* [YOUR GOAL]: What is needed is an exact transcription of every record.

* [INFORMATION SHOWN]:
Start of Block
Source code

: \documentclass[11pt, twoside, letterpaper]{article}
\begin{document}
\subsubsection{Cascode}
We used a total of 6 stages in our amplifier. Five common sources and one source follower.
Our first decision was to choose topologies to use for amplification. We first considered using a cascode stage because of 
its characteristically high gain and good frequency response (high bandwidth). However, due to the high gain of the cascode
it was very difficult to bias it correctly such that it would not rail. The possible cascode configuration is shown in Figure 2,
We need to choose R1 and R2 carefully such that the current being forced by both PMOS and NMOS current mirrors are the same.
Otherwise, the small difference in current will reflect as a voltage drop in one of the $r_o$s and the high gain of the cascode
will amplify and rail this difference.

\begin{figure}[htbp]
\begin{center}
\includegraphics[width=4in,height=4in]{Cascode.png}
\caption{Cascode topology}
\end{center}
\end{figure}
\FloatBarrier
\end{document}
End of Block
* [OUTPUT]:
Source code

: \documentclass[11pt, twoside, letterpaper]{article}
\begin{document}
\subsubsection{Cascode}
We used a total of 6 stages in our amplifier. Five common sources and one source follower.
Our first decision was to choose topologies to use for amplification. We first considered using a cascode stage because of 
its characteristically high gain and good frequency response (high bandwidth). However, due to the high gain of the cascode
it was very difficult to bias it correctly such that it would not rail. The possible cascode configuration is shown in Figure 2,
We need to choose R1 and R2 carefully such that the current being forced by both PMOS and NMOS current mirrors are the same.
Otherwise, the small difference in current will reflect as a voltage drop in one of the $r_o$s and the high gain of the cascode
will amplify and rail this difference.

\begin{figure}[htbp]
\begin{center}
\includegraphics[width=4in,height=4in]{Cascode.png}
\caption{Cascode topology}
\end{center}
\end{figure}
\FloatBarrier
\end{document}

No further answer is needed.